Instructions for the task
Below is a set of records; restate each one word for word.

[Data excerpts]

◇ ◇ ◇ ◇ ◇

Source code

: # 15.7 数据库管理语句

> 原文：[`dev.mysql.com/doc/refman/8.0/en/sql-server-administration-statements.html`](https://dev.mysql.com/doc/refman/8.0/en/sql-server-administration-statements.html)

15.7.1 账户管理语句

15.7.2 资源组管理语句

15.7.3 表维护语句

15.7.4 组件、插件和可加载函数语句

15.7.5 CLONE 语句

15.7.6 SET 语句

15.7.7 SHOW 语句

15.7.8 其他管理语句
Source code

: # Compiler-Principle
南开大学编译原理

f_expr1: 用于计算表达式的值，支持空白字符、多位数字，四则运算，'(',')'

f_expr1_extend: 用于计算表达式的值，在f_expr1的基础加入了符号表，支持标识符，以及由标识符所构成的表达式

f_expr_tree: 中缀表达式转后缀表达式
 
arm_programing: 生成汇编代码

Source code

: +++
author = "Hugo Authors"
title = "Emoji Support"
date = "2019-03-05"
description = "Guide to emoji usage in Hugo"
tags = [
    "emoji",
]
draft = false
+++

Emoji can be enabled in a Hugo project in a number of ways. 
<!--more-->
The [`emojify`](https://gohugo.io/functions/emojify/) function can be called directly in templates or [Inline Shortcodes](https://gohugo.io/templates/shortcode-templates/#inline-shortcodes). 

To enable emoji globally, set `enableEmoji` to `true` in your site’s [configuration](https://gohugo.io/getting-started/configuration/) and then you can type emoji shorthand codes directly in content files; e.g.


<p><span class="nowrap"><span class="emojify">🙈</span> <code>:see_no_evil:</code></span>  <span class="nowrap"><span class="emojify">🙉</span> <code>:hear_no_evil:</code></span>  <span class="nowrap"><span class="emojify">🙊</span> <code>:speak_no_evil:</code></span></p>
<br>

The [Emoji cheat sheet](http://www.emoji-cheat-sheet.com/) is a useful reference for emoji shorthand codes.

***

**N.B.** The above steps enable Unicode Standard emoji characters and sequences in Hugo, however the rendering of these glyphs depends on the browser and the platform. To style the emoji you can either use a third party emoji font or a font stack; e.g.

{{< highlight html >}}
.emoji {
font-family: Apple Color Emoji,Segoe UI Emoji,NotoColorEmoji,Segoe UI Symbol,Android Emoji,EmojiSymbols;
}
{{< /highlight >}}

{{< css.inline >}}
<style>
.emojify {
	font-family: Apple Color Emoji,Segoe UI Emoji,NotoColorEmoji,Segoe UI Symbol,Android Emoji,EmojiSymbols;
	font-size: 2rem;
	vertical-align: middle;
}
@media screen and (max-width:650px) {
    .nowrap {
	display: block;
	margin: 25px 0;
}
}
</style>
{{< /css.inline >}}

◇ ◇ ◇ ◇ ◇

Completed exercise
Source code

: # 15.7 数据库管理语句

> 原文：[`dev.mysql.com/doc/refman/8.0/en/sql-server-administration-statements.html`](https://dev.mysql.com/doc/refman/8.0/en/sql-server-administration-statements.html)

15.7.1 账户管理语句

15.7.2 资源组管理语句

15.7.3 表维护语句

15.7.4 组件、插件和可加载函数语句

15.7.5 CLONE 语句

15.7.6 SET 语句

15.7.7 SHOW 语句

15.7.8 其他管理语句
Source code

: # Compiler-Principle
南开大学编译原理

f_expr1: 用于计算表达式的值，支持空白字符、多位数字，四则运算，'(',')'

f_expr1_extend: 用于计算表达式的值，在f_expr1的基础加入了符号表，支持标识符，以及由标识符所构成的表达式

f_expr_tree: 中缀表达式转后缀表达式
 
arm_programing: 生成汇编代码

Source code

: +++
author = "Hugo Authors"
title = "Emoji Support"
date = "2019-03-05"
description = "Guide to emoji usage in Hugo"
tags = [
    "emoji",
]
draft = false
+++

Emoji can be enabled in a Hugo project in a number of ways. 
<!--more-->
The [`emojify`](https://gohugo.io/functions/emojify/) function can be called directly in templates or [Inline Shortcodes](https://gohugo.io/templates/shortcode-templates/#inline-shortcodes). 

To enable emoji globally, set `enableEmoji` to `true` in your site’s [configuration](https://gohugo.io/getting-started/configuration/) and then you can type emoji shorthand codes directly in content files; e.g.


<p><span class="nowrap"><span class="emojify">🙈</span> <code>:see_no_evil:</code></span>  <span class="nowrap"><span class="emojify">🙉</span> <code>:hear_no_evil:</code></span>  <span class="nowrap"><span class="emojify">🙊</span> <code>:speak_no_evil:</code></span></p>
<br>

The [Emoji cheat sheet](http://www.emoji-cheat-sheet.com/) is a useful reference for emoji shorthand codes.

***

**N.B.** The above steps enable Unicode Standard emoji characters and sequences in Hugo, however the rendering of these glyphs depends on the browser and the platform. To style the emoji you can either use a third party emoji font or a font stack; e.g.

{{< highlight html >}}
.emoji {
font-family: Apple Color Emoji,Segoe UI Emoji,NotoColorEmoji,Segoe UI Symbol,Android Emoji,EmojiSymbols;
}
{{< /highlight >}}

{{< css.inline >}}
<style>
.emojify {
	font-family: Apple Color Emoji,Segoe UI Emoji,NotoColorEmoji,Segoe UI Symbol,Android Emoji,EmojiSymbols;
	font-size: 2rem;
	vertical-align: middle;
}
@media screen and (max-width:650px) {
    .nowrap {
	display: block;
	margin: 25px 0;
}
}
</style>
{{< /css.inline >}}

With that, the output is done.